Prologue
Pre-dawn, Summer 2016. Twelve nautical miles off the coast of Blueskin Bay, Maine.
My eyes are on the Pilot Whale poking its shiny nose out of the water when Dad coughs beside me.
“Time?” he asks.
I check the Casio on my wrist. “Thirty-three minutes before sunup,” I say.
“Ayuh. Still darker than the inside of my pocket.”
I smile at the lame joke. Just like I do every morning.

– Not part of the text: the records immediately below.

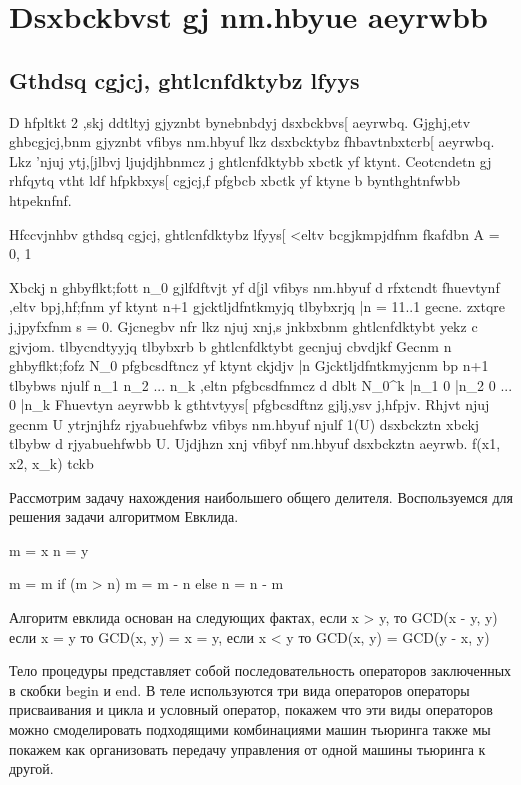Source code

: \section{Dsxbckbvst gj nm.hbyue aeyrwbb}

\subsection{Gthdsq cgjcj, ghtlcnfdktybz lfyys}

D hfpltkt 2 ,skj ddtltyj gjyznbt bynebnbdyj dsxbckbvs[ aeyrwbq. Gjghj,etv ghbcgjcj,bnm gjyznbt vfibys nm.hbyuf lkz dsxbcktybz fhbavtnbxtcrb[ aeyrwbq.
Lkz 'njuj ytj,[jlbvj ljujdjhbnmcz j ghtlcnfdktybb xbctk yf ktynt. Ceotcndetn gj rhfqytq vtht ldf hfpkbxys[ cgjcj,f pfgbcb xbctk yf ktyne b bynthghtnfwbb htpeknfnf.

Hfccvjnhbv gthdsq cgjcj, ghtlcnfdktybz lfyys[ <eltv bcgjkmpjdfnm fkafdbn A = {0, 1}

Xbckj n ghbyflkt;fott n_0 gjlfdftvjt yf d[jl vfibys nm.hbyuf d rfxtcndt fhuevtynf ,eltv bpj,hf;fnm yf ktynt n+1 gjcktljdfntkmyjq tlbybxrjq
\bar{n} = 11..1 gecne. zxtqre j,jpyfxfnm s = 0. Gjcnegbv nfr lkz njuj xnj,s jnkbxbnm ghtlcnfdktybt yekz c gjvjom. tlbycndtyyjq tlbybxrb b ghtlcnfdktybt gecnjuj cbvdjkf
Gecnm n ghbyflkt;fofz N_0 pfgbcsdftncz yf ktynt ckjdjv \bar{n}
Gjcktljdfntkmyjcnm bp n+1 tlbybws njulf n_1 n_2 ... n_k ,eltn pfgbcsdfnmcz d dblt N_0^k \bar{n_1} 0 \bar{n_2} 0 ... 0 \bar{n_k}
Fhuevtyn aeyrwbb k gthtvtyys[ pfgbcsdftnz gjlj,ysv j,hfpjv. Rhjvt njuj gecnm U ytrjnjhfz rjyabuehfwbz vfibys nm.hbyuf njulf 1(U) dsxbckztn xbckj tlbybw d rjyabuehfwbb U. Ujdjhzn xnj vfibyf nm.hbyuf dsxbckztn aeyrwb.  f(x1, x2, x_k) tckb


Рассмотрим задачу нахождения наибольшего общего делителя.
Воспользуемся для решения задачи алгоритмом Евклида.

m = x
n = y

m = m
if (m > n) {
	m = m - n	
} else {
	n = n - m
}

Алгоритм евклида основан на следующих фактах, если x > y, то GCD(x - y, y) если x = y то GCD(x, y) = x = y, если x < y то GCD(x, y) = GCD(y - x, y)

Тело процедуры представляет собой последовательность операторов заключенных в скобки begin и end.
В теле используются три вида операторов операторы присваивания и цикла и условный оператор, покажем что эти виды операторов можно смоделировать подходящими комбинациями машин тьюринга также мы покажем как организовать передачу управления от одной машины тьюринга к другой.


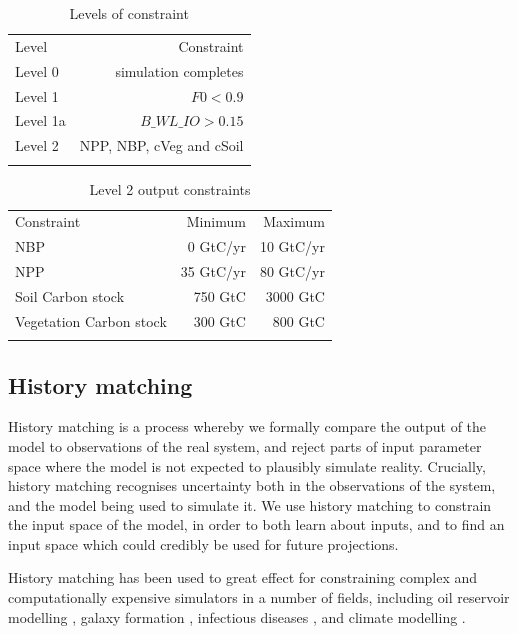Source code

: \documentclass[gmd, manuscript]{copernicus}
\begin{document}
\begin{table}[t]
\caption{Levels of constraint}
\label{table:levels_of_constraint}
\begin{tabular}{l r}
\tophline
Level & Constraint  \\ 
\middlehline
Level 0  & simulation completes \\
Level 1 & $F0 < 0.9$ \\
Level 1a & $B\_WL\_IO > 0.15 $ \\ 
Level 2  & NPP, NBP, cVeg and cSoil \\

\bottomhline
\end{tabular}
\belowtable{} %

\end{table}


\begin{table}[t]
\caption{Level 2 output constraints}
\label{table:level_2_constraints}
\begin{tabular}{l r r}
\tophline
Constraint & Minimum & Maximum \\ 
\middlehline
NBP & 0 GtC/yr &  10 GtC/yr\\
NPP & 35 GtC/yr & 80 GtC/yr \\
Soil Carbon stock & 750 GtC &  3000 GtC\\ 
Vegetation Carbon stock & 300 GtC & 800 GtC \\

\bottomhline
\end{tabular}
\belowtable{} %

\end{table}


\subsection{History matching}\label{ssec:history_matching}

History matching is a process whereby we formally compare the output of the model to observations of the real system, and reject parts of input parameter space where the model is not expected to plausibly simulate reality. Crucially, history matching recognises uncertainty both in the observations of the system, and the model being used to simulate it. We use history matching to constrain the input space of the model, in order to both learn about inputs, and to find an input space which could credibly be used for future projections.

History matching has been used to great effect for constraining complex and computationally expensive simulators in a number of fields, including oil reservoir modelling \citep{craig1996strategies, craig1997pressure}, galaxy formation \citep{vernon2010galaxy, vernon2014observable}, infectious diseases \citep{andrianakis2015bayesian}, and climate modelling \citep{williamson2013history, williamson2015identifying, mcneall2020correcting}.
\end{document}
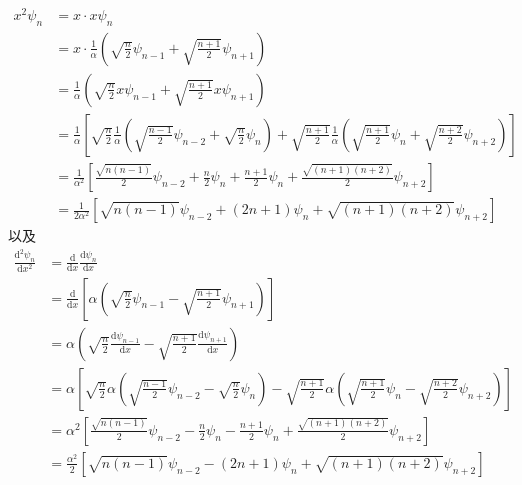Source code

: \begin{equation}
    \begin{aligned}
        x^2\psi _n&=x\cdot x\psi _n
\\
&=x\cdot \frac{1}{\alpha}\left( \sqrt{\frac{n}{2}}\psi _{n-1}+\sqrt{\frac{n+1}{2}}\psi _{n+1} \right) 
\\
&=\frac{1}{\alpha}\left( \sqrt{\frac{n}{2}}x\psi _{n-1}+\sqrt{\frac{n+1}{2}}x\psi _{n+1} \right) 
\\
&=\frac{1}{\alpha}\left[ \sqrt{\frac{n}{2}}\frac{1}{\alpha}\left( \sqrt{\frac{n-1}{2}}\psi _{n-2}+\sqrt{\frac{n}{2}}\psi _n \right) +\sqrt{\frac{n+1}{2}}\frac{1}{\alpha}\left( \sqrt{\frac{n+1}{2}}\psi _n+\sqrt{\frac{n+2}{2}}\psi _{n+2} \right) \right] 
\\
&=\frac{1}{\alpha ^2}\left[ \frac{\sqrt{n\left( n-1 \right)}}{2}\psi _{n-2}+\frac{n}{2}\psi _n+\frac{n+1}{2}\psi _n+\frac{\sqrt{\left( n+1 \right) \left( n+2 \right)}}{2}\psi _{n+2} \right] 
\\
&=\frac{1}{2\alpha ^2}\left[ \sqrt{n\left( n-1 \right)}\psi _{n-2}+\left( 2n+1 \right) \psi _n+\sqrt{\left( n+1 \right) \left( n+2 \right)}\psi _{n+2} \right] 
    \end{aligned}
\end{equation}
以及
\begin{equation}
    \begin{aligned}
        \frac{\mathrm{d}^2\psi _n}{\mathrm{d}x^2}&=\frac{\mathrm{d}}{\mathrm{d}x}\frac{\mathrm{d}\psi _n}{\mathrm{d}x}
\\
&=\frac{\mathrm{d}}{\mathrm{d}x}\left[ \alpha \left( \sqrt{\frac{n}{2}}\psi _{n-1}-\sqrt{\frac{n+1}{2}}\psi _{n+1} \right) \right] 
\\
&=\alpha \left( \sqrt{\frac{n}{2}}\frac{\mathrm{d}\psi _{n-1}}{\mathrm{d}x}-\sqrt{\frac{n+1}{2}}\frac{\mathrm{d}\psi _{n+1}}{\mathrm{d}x} \right) 
\\
&=\alpha \left[ \sqrt{\frac{n}{2}}\alpha \left( \sqrt{\frac{n-1}{2}}\psi _{n-2}-\sqrt{\frac{n}{2}}\psi _n \right) -\sqrt{\frac{n+1}{2}}\alpha \left( \sqrt{\frac{n+1}{2}}\psi _n-\sqrt{\frac{n+2}{2}}\psi _{n+2} \right) \right] 
\\
&=\alpha ^2\left[ \frac{\sqrt{n\left( n-1 \right)}}{2}\psi _{n-2}-\frac{n}{2}\psi _n-\frac{n+1}{2}\psi _n+\frac{\sqrt{\left( n+1 \right) \left( n+2 \right)}}{2}\psi _{n+2} \right] 
\\
&=\frac{\alpha ^2}{2}\left[ \sqrt{n\left( n-1 \right)}\psi _{n-2}-\left( 2n+1 \right) \psi _n+\sqrt{\left( n+1 \right) \left( n+2 \right)}\psi _{n+2} \right] 
    \end{aligned}
\end{equation}
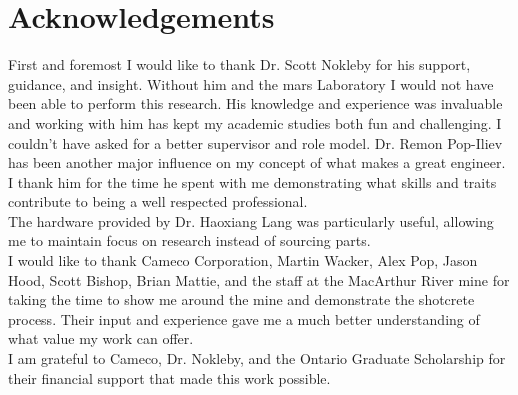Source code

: \chapter*{Acknowledgements}
First and foremost I would like to thank Dr. Scott Nokleby for his support, guidance, and insight. Without him and the \acrshort{mars} Laboratory I would not have been able to perform this research. His knowledge and experience was invaluable and working with him has kept my academic studies both fun and challenging. I couldn't have asked for a better supervisor and role model. Dr. Remon Pop-Iliev has been another major influence on my concept of what makes a great engineer. I thank him for the time he spent with me demonstrating what skills and traits contribute to being a well respected professional.\\

The hardware provided by Dr. Haoxiang Lang was particularly useful, allowing me to maintain focus on research instead of sourcing parts.\\

I would like to thank Cameco Corporation, Martin Wacker, Alex Pop, Jason Hood, Scott Bishop, Brian Mattie, and the staff at the MacArthur River mine for taking the time to show me around the mine and demonstrate the shotcrete process. Their input and experience gave me a much better understanding of what value my work can offer.\\

I am grateful to Cameco, Dr. Nokleby, and the Ontario Graduate Scholarship for their financial support that made this work possible.\\



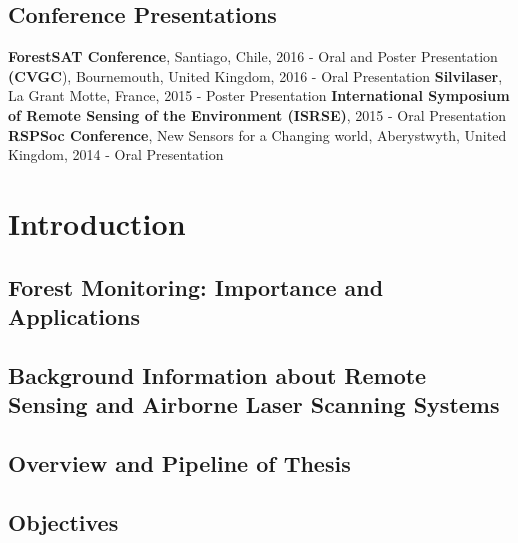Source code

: \documentclass[11pt,nofootinbib]{report}
\begin{document}
	
	\section{Conference Presentations}
		\textbf{ForestSAT Conference}, Santiago, Chile, 2016 - Oral and Poster Presentation \newline
		\textbf{(CVGC}), Bournemouth, United Kingdom, 2016 - Oral Presentation \newline
		\textbf{Silvilaser}, La Grant Motte, France, 2015 - Poster Presentation \newline
		\textbf{International Symposium of Remote Sensing of the Environment 	(ISRSE)}, 2015 - Oral Presentation\newline
		\textbf{RSPSoc Conference}, New Sensors for a Changing world, Aberystwyth, United Kingdom, 2014 - Oral Presentation \newline
	
	
	
    \tableofcontents	 
		\newpage  
	\cleardoublepage
	\listoffigures
	
	
		
		
	\setcounter{secnumdepth}{4}		
	\chapter{Introduction} \label{Introduction}
		\section{Forest Monitoring: Importance and Applications}
			
		\section{Background Information about Remote Sensing and Airborne Laser Scanning Systems}\label{Background}
			
			\newpage
		
		\section{Overview and Pipeline of Thesis} \label{Overview}
		
				
		\section{Objectives}\label{Aims}
			
\end{document}
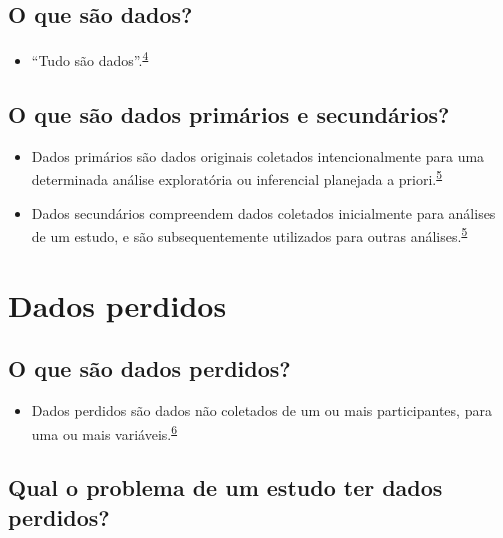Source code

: \documentclass[
]{book}
\providecommand{\tightlist}{%
  \setlength{\itemsep}{0pt}\setlength{\parskip}{0pt}}
\begin{document}
\hypertarget{o-que-suxe3o-dados}{%
\subsection{O que são dados?}\label{o-que-suxe3o-dados}}

\begin{itemize}
\tightlist
\item
  ``Tudo são dados''.\textsuperscript{\protect\hyperlink{ref-Olson2021}{4}}
\end{itemize}

\hypertarget{o-que-suxe3o-dados-primuxe1rios-e-secunduxe1rios}{%
\subsection{O que são dados primários e secundários?}\label{o-que-suxe3o-dados-primuxe1rios-e-secunduxe1rios}}

\begin{itemize}
\item
  Dados primários são dados originais coletados intencionalmente para uma determinada análise exploratória ou inferencial planejada a priori.\textsuperscript{\protect\hyperlink{ref-vetter2017}{5}}
\item
  Dados secundários compreendem dados coletados inicialmente para análises de um estudo, e são subsequentemente utilizados para outras análises.\textsuperscript{\protect\hyperlink{ref-vetter2017}{5}}
\end{itemize}

\hypertarget{dados-perdidos}{%
\section{Dados perdidos}\label{dados-perdidos}}

\hypertarget{o-que-suxe3o-dados-perdidos}{%
\subsection{O que são dados perdidos?}\label{o-que-suxe3o-dados-perdidos}}

\begin{itemize}
\tightlist
\item
  Dados perdidos são dados não coletados de um ou mais participantes, para uma ou mais variáveis.\textsuperscript{\protect\hyperlink{ref-Altman2007}{6}}
\end{itemize}

\hypertarget{qual-o-problema-de-um-estudo-ter-dados-perdidos}{%
\subsection{Qual o problema de um estudo ter dados perdidos?}\label{qual-o-problema-de-um-estudo-ter-dados-perdidos}}
\end{document}
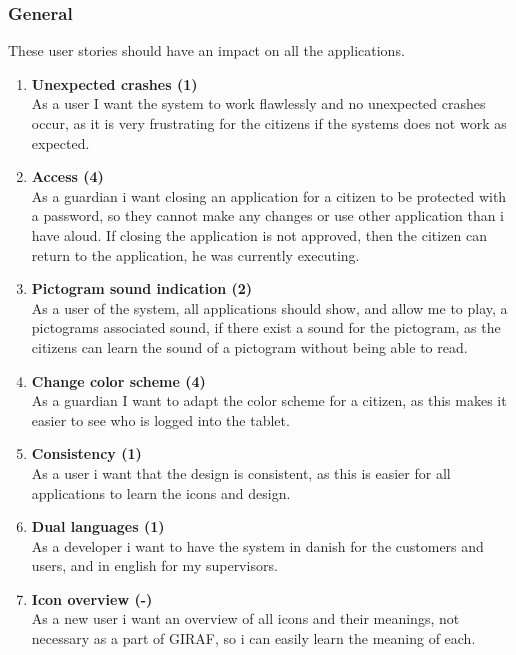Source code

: \subsubsection{General}
These user stories should have an impact on all the applications.

\begin{enumerate}
	\item \textbf{Unexpected crashes (1)}\\
	As a user I want the system to work flawlessly and no unexpected crashes occur, as it is very frustrating for the citizens if the systems does not work as expected. 
	
	\item \textbf{Access (4)} \\
	As a guardian i want closing an application for a citizen to be protected with a password, so they cannot make any changes or use other application than i have aloud. If closing the application is not approved, then the citizen can return to the application, he was currently executing.
	
	\item \textbf{Pictogram sound indication (2)}\\
	As a user of the system, all applications should show, and allow me to play, a pictograms associated sound, if there exist a sound for the pictogram, as the citizens can learn the sound of a pictogram without being able to read. 
	
	\item \textbf{Change color scheme (4)}\\
	As a guardian I want to adapt the color scheme for a citizen, as this makes it easier to see who is logged into the tablet. 
	
	\item \textbf{Consistency (1)}\\
	As a user i want that the design is consistent, as this is easier for all applications to learn the icons and design.  
	
	\item \textbf{Dual languages (1)}\\
	As a developer i want to have the system in danish for the customers and users, and in english for my supervisors. 
	
	\item \textbf{Icon overview (-)} \\
	As a new user i want an overview of all icons and their meanings, not necessary as a part of GIRAF, so i can easily learn the meaning of each.
	

\end{enumerate}
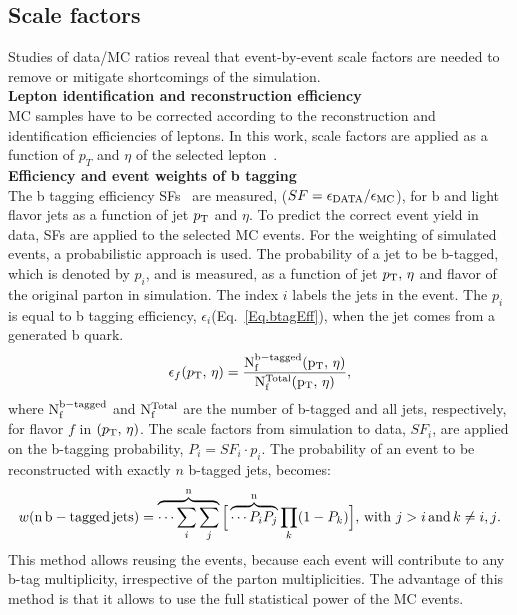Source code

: \subsection{Scale factors}
\label{sec:SF}
Studies of data/MC ratios reveal that event-by-event scale factors are needed to remove or mitigate shortcomings of the simulation.\\
\textbf{Lepton identification and reconstruction efficiency}\\
MC samples have to be corrected according to the reconstruction and identification efficiencies of leptons.
In this work, scale factors are applied as a function of $p_{T}$ and $\eta$ of the selected lepton~\cite{leptonSF}.\\
\textbf{Efficiency and event weights of b tagging}\\
The b tagging efficiency SFs~\cite{leptonSF} are measured, ($SF=\epsilon_{\rm DATA}/\epsilon_{\rm MC}$), for b and light flavor jets as a function of jet $ p_{\rm T} $ and $ \eta $. To predict the correct event yield in data, SFs are applied to the selected MC events. For the weighting of simulated events, a probabilistic approach is used. 
The probability of a jet to be b-tagged, which is denoted by $p_i$, and is measured, as a function of jet $p_{\rm T},\,\eta$ and flavor of the original parton in simulation. The index $i$ labels the jets in the event. The $p_i$ is equal to b tagging efficiency, $\epsilon_i$(Eq.~\ref{Eq.btagEff}), when the jet comes from a generated b quark.
\begin{eqnarray}
\label{Eq.btagEff}
  {\epsilon_f(\ensuremath{p_{\rm T}},\,\eta)=\frac{\rm N_f^{b-tagged}(\ensuremath{p_{\rm T}},\,\eta)}{\rm N_f^{Total}(\ensuremath{p_{\rm T}},\,\eta)}},
\end{eqnarray}
where ${\rm N_f^{b-tagged}}$ and ${\rm N_f^{Total}}$ are the number of b-tagged and all jets, respectively, for flavor $f$ in $(p_{\rm T},\,\eta)$.
The scale factors from simulation to data, $SF_i$, are applied on the b-tagging probability, $P_i=SF_i \cdot p_i$. The probability of an event to be reconstructed with exactly $n$ b-tagged jets, becomes:
\begin{eqnarray}
  {w({\rm n\,b-tagged\,jets})} = {\overbrace{{\cdots\sum_i\sum_j}}^\text{n}\Big[\overbrace{{\cdots P_iP_j}}^\text{n}\prod_{k} (1-P_k)\Big]}, {\rm \,with\,} {\,j>i} {\rm \,and\,} {k\neq i,j}.
\end{eqnarray}
This method allows reusing the events, because each event will contribute to any b-tag multiplicity, irrespective of the parton multiplicities. The advantage of this method is that it allows to use the full statistical power of the MC events.\\
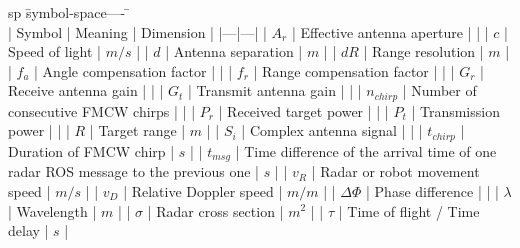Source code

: \begin{listofsymbols}
\begin{tabbing}
sp	\= symbol-space---- \= \kill \+ \\

| Symbol | Meaning | Dimension |
|---|---|
| $A_r$ | Effective antenna aperture |  |
| $c$ | Speed of light | $m/s$ |
| $d$ | Antenna separation | $m$ |
| $dR$ | Range resolution | $m$ |
| $f_a$ | Angle compensation factor | |
| $f_r$ | Range compensation factor | |
| $G_r$ | Receive antenna gain |  |
| $G_t$ | Transmit antenna gain |  |
| $n_{chirp}$ | Number of consecutive FMCW chirps | |
| $P_r$ | Received target power |  |
| $P_t$ | Transmission power |  |
| $R$ | Target range | $m$ |
| $S_i$ | Complex antenna signal | |
| $t_{chirp}$ | Duration of FMCW chirp | $s$ |
| $t_{msg}$ | Time difference of the arrival time of one radar ROS message to the previous one | $s$ |
| $v_R$ | Radar or robot movement speed | $m/s$ |
| $v_D$ | Relative Doppler speed | $m/m$ |
| $\Delta\Phi$ | Phase difference | |
| $\lambda$ | Wavelength | $m$ |
| $\sigma$ | Radar cross section | $m^2$ |
| $\tau$ | Time of flight / Time delay | $s$ |

\end{tabbing}
\end{listofsymbols}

The whale disappears under the inky water, off to join its pod, leaving me with no more distractions.
My watch feels like it’s burning my skin. The digits are a reminder of what little time I have.
I want to talk about bugs, about the dance on Saturday, anything but what I really need to talk about.
The rest of Dad’s crew are inside the cabin, so I have no choice.
“I’m going to try out for the Marines,” I say quietly.
He turns, slowly, as if doing so causes him pain. “That’s why you wanted the day off last week?”
I nod, a tug of guilt making my cheeks heat.
I lied to him. The first and only time I ever have.
“There was a recruitment drive in Carey’s Creek,” I say.
He blinks. Works his jaw. “When do you leave?”
“Recruit training starts in a month,” I mutter.
His forehead furrows. “And this is the first I’m hearing of it?”
I can’t look at him, so I look at the horizon. “I’ll be back,” I say.
He’s silent. But I can feel him thinking. Thinking about all the things I know he’ll never say aloud. Like he’s hurt. And he had plans for me.
“The military’s no place for you.”
My neck snaps up. “You don’t think I’ll get in?”
His eyes narrow, and he looks at me the way he looks at undersized bugs we throw back.
“You’ll get in. It’s what they’ll put in your head that bothers me.”
“This is something I have to do,” I say.
He doesn’t rebuke me the way I expected. In the grey light, he suddenly appears older than his forty-eight years.
His skin looks as weathered as the wood on the deck, and his joints creak just as loudly.
“Suppose Levi could fill in…”
He doesn’t finish his sentence and I don’t correct him.